ChEMBL vs. GOSTAR® - Data diversity and compound coverage

Predictive modeling with ADME data

It’s estimated that nearly one out of every two drug candidates will fail at the clinical trial stage due to insufficient efficacy, and up to two out of every five have previously failed due to toxicity.^{[i] [ii]} Regulators and researchers now recognize that, in addition to pharmacological properties, absorption, distribution, metabolism, and excretion (ADME) studies are critical to a drug candidate’s success. For over a decade, pharmaceutical companies have used rule-based filters such as Lipinski’s rule of five to avoid undesirable ADME profiles. More recently, they’ve begun to rely on predictive modeling.

Predictive models are used to assess a drug’s ADME profile, so data scientists require high volumes of ADME data to train their algorithms. Data volume is crucial, but so too is data diversity. The more unique compounds in a data set, the greater the probability of accurate predictions. This article introduces the importance of structural diversity in ADME data and compares GOSTAR® and ChEMBL to ascertain which database is most suitable for improving accuracy in predictive models. Following a thorough overlap analysis, our results show that the diversity of GOSTAR® data is 2x to 7x greater than that of ChEMBL.

Data coverage and quantity: critical to accurate pharmacokinetic predictions

Accurately predicting the behavior of a drug candidate in the human body is critical to drug discovery and development. Pharmacokinetics are generally grouped into four categories: absorption, distribution, metabolism, and excretion (ADME). Computational chemists and data scientists build artificial intelligence (AI) and machine learning (ML) models to analyze ADME data and predict the efficacy and safety of drug candidates. Candidates with the highest probability of successful interaction with a target and a low chance of side effects progress through the drug development program toward clinical testing. It’s vital, therefore, that AI/ML models are able to predict drug behavior accurately.
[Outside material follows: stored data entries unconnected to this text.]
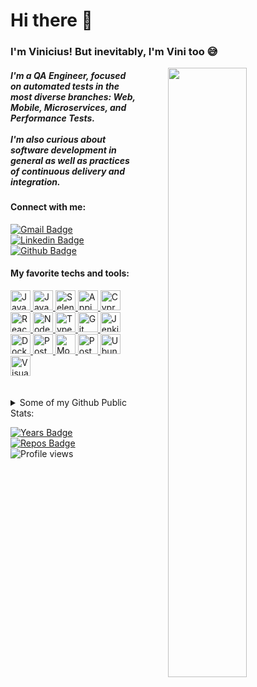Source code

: <h1> Hi there 👋</h1>

<h3>I'm Vinicius! But inevitably, I'm Vini too 😅</h3>

<img width=50% style="float: right; margin-left: 50px;" src="https://media2.giphy.com/media/l4FGEU8ISIv6SGzL2/source.gif">

<h5>
  I'm a QA Engineer, focused on automated tests in the most diverse branches: Web, Mobile, Microservices, and Performance Tests.
  <br/>
  <br/>
  I'm also curious about software development in general as well as practices of continuous delivery and integration.
</h5>

<h4>Connect with me: </h4>

[![Gmail Badge](https://img.shields.io/badge/Gmail-c14438?style=flat&logo=Gmail&logoColor=white)](mailto:viniciusflores379@gmail.com "Connect via Email")
[![Linkedin Badge](https://img.shields.io/badge/-LinkedIn-0072b1?style=flat&logo=Linkedin&logoColor=white)](https://www.linkedin.com/in/viniciusflores379/ "Connect on LinkedIn")
[![Github Badge](https://img.shields.io/badge/-GitHub-000000?style=flat&logo=Github&logoColor=white)](https://www.github.com/viniciusflores/ "Connect on GitHub")

<h4>My favorite techs and tools: </h4>

<div style="color:white">
  <a href="https://java.com/en/download/help/develop.html">
  <img height="32" width="32" src="https://unpkg.com/simple-icons@v3/icons/java.svg" alt="Java"/>
  </a>

  <a href="https://javascript.info/js">
  <img height="32" width="32" src="https://unpkg.com/simple-icons@v3/icons/javascript.svg" alt="Javascript"/>
  </a>

  <a href="https://www.selenium.dev/">
  <img height="32" width="32" src="https://icon-library.com/images/selenium-icon/selenium-icon-12.jpg" alt="Selenium">
  </a>

  <a href="http://appium.io/">
  <img height="32" width="32" src="https://brandslogos.com/wp-content/uploads/images/large/appium-logo-black-and-white.png" alt="Appium">
  </a>

  <a href="https://www.cypress.io/">
  <img height="32" width="32" src="https://unpkg.com/simple-icons@v3/icons/cypress.svg" alt="Cypress"/>
  </a>

  <a href="https://reactjs.org/">
  <img height="32" width="32" src="https://unpkg.com/simple-icons@v3/icons/react.svg" alt="React"/>
  </a>

  <a href="https://nodejs.org/en/">
  <img height="32" width="32" src="https://unpkg.com/simple-icons@v3/icons/node-dot-js.svg" alt="Node"/>
  </a>

  <a href="https://www.typescriptlang.org/">
  <img height="32" width="32" src="https://unpkg.com/simple-icons@v3/icons/typescript.svg" alt="Typescript"/>
  </a>

  <a href="https://git-scm.com/">
  <img height="32" width="32" src="https://unpkg.com/simple-icons@v3/icons/git.svg" alt="Git"/>
  </a>

  <a href="https://www.jenkins.io/">
  <img height="32" width="32" src="https://unpkg.com/simple-icons@v3/icons/jenkins.svg" alt="Jenkins"/>
  </a>

  <a href="https://www.docker.com/">
  <img height="32" width="32" src="https://unpkg.com/simple-icons@v3/icons/docker.svg" alt="Docker"/>
  </a>

  <a href="https://www.postgresql.org/">
  <img height="32" width="32" src="https://unpkg.com/simple-icons@v3/icons/postgresql.svg" alt="Postgress"/>
  </a>

  <a href="https://www.mongodb.com/">
  <img height="32" width="32" src="https://unpkg.com/simple-icons@v3/icons/mongodb.svg" alt="MongoDb"/>
  </a>

  <a href="https://www.postman.com/">
  <img height="32" width="32" src="https://unpkg.com/simple-icons@v3/icons/postman.svg" alt="Postman"/>
  </a>

  <a href="https://ubuntu.com/">
  <img height="32" width="32" src="https://unpkg.com/simple-icons@v3/icons/ubuntu.svg" alt="Ubuntu"/>
  </a>

  <a href="https://code.visualstudio.com/">
  <img height="32" width="32" src="https://unpkg.com/simple-icons@v3/icons/visualstudiocode.svg" alt="Visual Studio Code"/>
  </a>
</div>
<br/>  
<br/>  

<details><summary>Some of my Github Public Stats:</summary>

  [![Viniciusflores's github stats](https://github-readme-stats.vercel.app/api?username=viniciusflores&count_private=true&show_icons=true&include_all_commits&show_owner)](https://github.com/viniciusflores/github-readme-stats)
  [![Top Langs](https://github-readme-stats.vercel.app/api/top-langs/?username=viniciusflores&count_private=true&layout=compact)](https://github.com/viniciusflores/github-readme-stats)

  [![Git trophy's](https://github-profile-trophy.vercel.app/?username=viniciusflores)](https://github.com/ryo-ma/github-profile-trophy)

  [![GitHub metrics](https://metrics.lecoq.io/viniciusflores?template=terminal&followup=1&isocalendar=1)](https://github.com/lowlighter/metrics)

</details>

[![Years Badge](https://badges.pufler.dev/years/viniciusflores)](https://badges.pufler.dev)
[![Repos Badge](https://badges.pufler.dev/repos/viniciusflores)](https://badges.pufler.dev)
![Profile views](https://gpvc.arturio.dev/viniciusflores)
Inaccurate predictions can have serious consequences, not least in the wasted expense of significant time and money. Yet it is rarely the models and algorithms that are responsible for the inaccuracy. More often than not, the culprit is the data.

One of the key factors determining data quality is the number of unique compounds included in the set.
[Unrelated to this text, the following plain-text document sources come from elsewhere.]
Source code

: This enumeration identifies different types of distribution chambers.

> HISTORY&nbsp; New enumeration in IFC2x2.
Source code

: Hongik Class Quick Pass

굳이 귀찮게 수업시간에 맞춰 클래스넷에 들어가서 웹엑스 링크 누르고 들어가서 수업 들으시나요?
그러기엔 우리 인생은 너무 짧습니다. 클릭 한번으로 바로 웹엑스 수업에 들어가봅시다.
Given the importance of accurate ADME predictions in drug development, it’s imperative that ML models are trained on ADME data with a high number of unique compounds. To increase confidence in a model’s predictions among stakeholders facing go/no-go decisions about progressing potential drug candidates, data scientists must choose a data source with the requisite level of structural diversity across ADME parameters.

Comparing data diversity in GOSTAR® and ChEMBL

Two of the most popular sources of data for building predictive models are GOSTAR® and ChEMBL. Both are used by medicinal chemists, computational scientists, pharmacologists, and toxicologists to support drug discovery and development programs. The quality of their data is highly regarded in the pharmaceutical industry, and both GOSTAR® and ChEMBL incorporate manual curation processes to maintain quality standards.
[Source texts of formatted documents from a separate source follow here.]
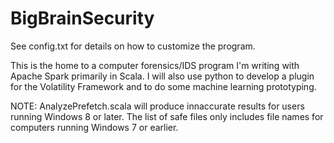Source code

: # BigBrainSecurity
See config.txt for details on how to customize the program.

This is the home to a computer forensics/IDS program I'm writing with Apache Spark primarily in Scala. I will 
also use python to develop a plugin for the Volatility Framework and to do some machine learning
prototyping.

NOTE: AnalyzePrefetch.scala will produce innaccurate results for users running Windows 8 or later. The 
list of safe files only includes file names for computers running Windows 7 or earlier.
There are, however, some major differences. Not least of which is the quantity of data; GOSTAR® substantially exceeds the number of compounds, bioactivities, literature assets, and patents found in ChEMBL (Table 1).^[iii]

Database	Compounds	Bioactivities	Scientific literature	Patents
GOSTAR®	9.4 million	32 million	208,901	90,614
ChEMBL	2.4 million	20 million	83,415	2,564

Table 1: Comparison of GOSTAR® and ChEMBL database size

But an advantage in volume would be inconsequential if not matched by diversity. How does GOSTAR® data contrast with ChEMBL data in this critical respect?

Determining compound coverage using KNIME

To compare the molecular similarity of GOSTAR® and ChEMBL compound sets, we used the Konstantz Information Miner (KNIME). KNIME is an open-source data analytics, reporting, and integration platform with tools and workflows for building machine learning and data mining models.^[iv] We selected a broad selection of ADME parameters and collected the search results from GOSTAR® and ChEMBL.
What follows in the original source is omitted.